Exercise brief - Every entry must be given again exactly as it is written.

(Stored data)
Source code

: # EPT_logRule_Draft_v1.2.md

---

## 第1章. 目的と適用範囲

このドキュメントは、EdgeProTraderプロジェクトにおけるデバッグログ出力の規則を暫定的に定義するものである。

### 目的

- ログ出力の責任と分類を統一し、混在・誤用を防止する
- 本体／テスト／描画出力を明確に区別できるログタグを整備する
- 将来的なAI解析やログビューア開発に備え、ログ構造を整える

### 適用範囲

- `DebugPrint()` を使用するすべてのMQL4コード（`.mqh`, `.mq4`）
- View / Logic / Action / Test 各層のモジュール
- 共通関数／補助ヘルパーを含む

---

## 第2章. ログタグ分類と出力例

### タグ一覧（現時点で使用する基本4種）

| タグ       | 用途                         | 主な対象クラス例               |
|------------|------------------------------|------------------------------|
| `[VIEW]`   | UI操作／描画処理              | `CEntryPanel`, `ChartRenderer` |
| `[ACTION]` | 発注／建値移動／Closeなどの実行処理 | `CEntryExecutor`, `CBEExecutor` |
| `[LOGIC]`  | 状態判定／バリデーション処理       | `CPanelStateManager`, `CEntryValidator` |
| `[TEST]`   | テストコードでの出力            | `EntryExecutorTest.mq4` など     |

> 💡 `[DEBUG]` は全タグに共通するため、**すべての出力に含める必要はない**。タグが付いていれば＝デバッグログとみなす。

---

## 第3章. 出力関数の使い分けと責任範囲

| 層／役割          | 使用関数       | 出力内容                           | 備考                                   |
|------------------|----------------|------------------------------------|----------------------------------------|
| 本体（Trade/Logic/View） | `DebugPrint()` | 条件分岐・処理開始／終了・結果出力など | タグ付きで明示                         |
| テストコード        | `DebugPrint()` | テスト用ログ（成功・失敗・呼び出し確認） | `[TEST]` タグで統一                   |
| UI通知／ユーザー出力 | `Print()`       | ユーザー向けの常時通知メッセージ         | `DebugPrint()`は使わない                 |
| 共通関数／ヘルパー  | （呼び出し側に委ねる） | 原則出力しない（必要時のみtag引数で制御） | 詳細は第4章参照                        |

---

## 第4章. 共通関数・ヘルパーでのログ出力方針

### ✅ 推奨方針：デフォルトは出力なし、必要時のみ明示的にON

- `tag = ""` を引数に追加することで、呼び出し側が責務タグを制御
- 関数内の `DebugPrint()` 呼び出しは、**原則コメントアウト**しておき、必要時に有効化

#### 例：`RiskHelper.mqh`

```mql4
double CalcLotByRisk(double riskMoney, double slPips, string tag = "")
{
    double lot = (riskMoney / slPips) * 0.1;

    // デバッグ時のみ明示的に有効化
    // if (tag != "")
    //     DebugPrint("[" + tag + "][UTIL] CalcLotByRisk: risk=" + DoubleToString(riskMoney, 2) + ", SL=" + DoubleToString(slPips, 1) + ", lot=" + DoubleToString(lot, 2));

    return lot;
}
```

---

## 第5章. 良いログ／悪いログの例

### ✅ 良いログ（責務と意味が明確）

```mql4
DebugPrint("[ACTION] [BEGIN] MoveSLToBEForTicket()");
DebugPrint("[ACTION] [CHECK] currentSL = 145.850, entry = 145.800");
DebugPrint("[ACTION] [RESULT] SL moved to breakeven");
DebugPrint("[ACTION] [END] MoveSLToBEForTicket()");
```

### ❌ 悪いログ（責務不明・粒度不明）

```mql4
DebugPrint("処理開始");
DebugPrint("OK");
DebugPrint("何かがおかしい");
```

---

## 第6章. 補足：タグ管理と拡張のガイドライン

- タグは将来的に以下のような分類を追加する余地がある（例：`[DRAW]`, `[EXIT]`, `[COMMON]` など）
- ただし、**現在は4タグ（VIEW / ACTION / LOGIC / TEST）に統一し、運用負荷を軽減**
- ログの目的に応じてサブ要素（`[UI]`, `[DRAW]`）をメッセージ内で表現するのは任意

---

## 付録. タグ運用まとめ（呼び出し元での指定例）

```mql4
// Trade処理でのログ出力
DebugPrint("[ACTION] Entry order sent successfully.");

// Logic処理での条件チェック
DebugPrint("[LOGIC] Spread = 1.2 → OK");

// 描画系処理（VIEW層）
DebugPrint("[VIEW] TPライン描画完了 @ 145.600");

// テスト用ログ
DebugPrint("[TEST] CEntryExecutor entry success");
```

Response -
Source code

: # EPT_logRule_Draft_v1.2.md

---

## 第1章. 目的と適用範囲

このドキュメントは、EdgeProTraderプロジェクトにおけるデバッグログ出力の規則を暫定的に定義するものである。

### 目的

- ログ出力の責任と分類を統一し、混在・誤用を防止する
- 本体／テスト／描画出力を明確に区別できるログタグを整備する
- 将来的なAI解析やログビューア開発に備え、ログ構造を整える

### 適用範囲

- `DebugPrint()` を使用するすべてのMQL4コード（`.mqh`, `.mq4`）
- View / Logic / Action / Test 各層のモジュール
- 共通関数／補助ヘルパーを含む

---

## 第2章. ログタグ分類と出力例

### タグ一覧（現時点で使用する基本4種）

| タグ       | 用途                         | 主な対象クラス例               |
|------------|------------------------------|------------------------------|
| `[VIEW]`   | UI操作／描画処理              | `CEntryPanel`, `ChartRenderer` |
| `[ACTION]` | 発注／建値移動／Closeなどの実行処理 | `CEntryExecutor`, `CBEExecutor` |
| `[LOGIC]`  | 状態判定／バリデーション処理       | `CPanelStateManager`, `CEntryValidator` |
| `[TEST]`   | テストコードでの出力            | `EntryExecutorTest.mq4` など     |

> 💡 `[DEBUG]` は全タグに共通するため、**すべての出力に含める必要はない**。タグが付いていれば＝デバッグログとみなす。

---

## 第3章. 出力関数の使い分けと責任範囲

| 層／役割          | 使用関数       | 出力内容                           | 備考                                   |
|------------------|----------------|------------------------------------|----------------------------------------|
| 本体（Trade/Logic/View） | `DebugPrint()` | 条件分岐・処理開始／終了・結果出力など | タグ付きで明示                         |
| テストコード        | `DebugPrint()` | テスト用ログ（成功・失敗・呼び出し確認） | `[TEST]` タグで統一                   |
| UI通知／ユーザー出力 | `Print()`       | ユーザー向けの常時通知メッセージ         | `DebugPrint()`は使わない                 |
| 共通関数／ヘルパー  | （呼び出し側に委ねる） | 原則出力しない（必要時のみtag引数で制御） | 詳細は第4章参照                        |

---

## 第4章. 共通関数・ヘルパーでのログ出力方針

### ✅ 推奨方針：デフォルトは出力なし、必要時のみ明示的にON

- `tag = ""` を引数に追加することで、呼び出し側が責務タグを制御
- 関数内の `DebugPrint()` 呼び出しは、**原則コメントアウト**しておき、必要時に有効化

#### 例：`RiskHelper.mqh`

```mql4
double CalcLotByRisk(double riskMoney, double slPips, string tag = "")
{
    double lot = (riskMoney / slPips) * 0.1;

    // デバッグ時のみ明示的に有効化
    // if (tag != "")
    //     DebugPrint("[" + tag + "][UTIL] CalcLotByRisk: risk=" + DoubleToString(riskMoney, 2) + ", SL=" + DoubleToString(slPips, 1) + ", lot=" + DoubleToString(lot, 2));

    return lot;
}
```

---

## 第5章. 良いログ／悪いログの例

### ✅ 良いログ（責務と意味が明確）

```mql4
DebugPrint("[ACTION] [BEGIN] MoveSLToBEForTicket()");
DebugPrint("[ACTION] [CHECK] currentSL = 145.850, entry = 145.800");
DebugPrint("[ACTION] [RESULT] SL moved to breakeven");
DebugPrint("[ACTION] [END] MoveSLToBEForTicket()");
```

### ❌ 悪いログ（責務不明・粒度不明）

```mql4
DebugPrint("処理開始");
DebugPrint("OK");
DebugPrint("何かがおかしい");
```

---

## 第6章. 補足：タグ管理と拡張のガイドライン

- タグは将来的に以下のような分類を追加する余地がある（例：`[DRAW]`, `[EXIT]`, `[COMMON]` など）
- ただし、**現在は4タグ（VIEW / ACTION / LOGIC / TEST）に統一し、運用負荷を軽減**
- ログの目的に応じてサブ要素（`[UI]`, `[DRAW]`）をメッセージ内で表現するのは任意

---

## 付録. タグ運用まとめ（呼び出し元での指定例）

```mql4
// Trade処理でのログ出力
DebugPrint("[ACTION] Entry order sent successfully.");

// Logic処理での条件チェック
DebugPrint("[LOGIC] Spread = 1.2 → OK");

// 描画系処理（VIEW層）
DebugPrint("[VIEW] TPライン描画完了 @ 145.600");

// テスト用ログ
DebugPrint("[TEST] CEntryExecutor entry success");
```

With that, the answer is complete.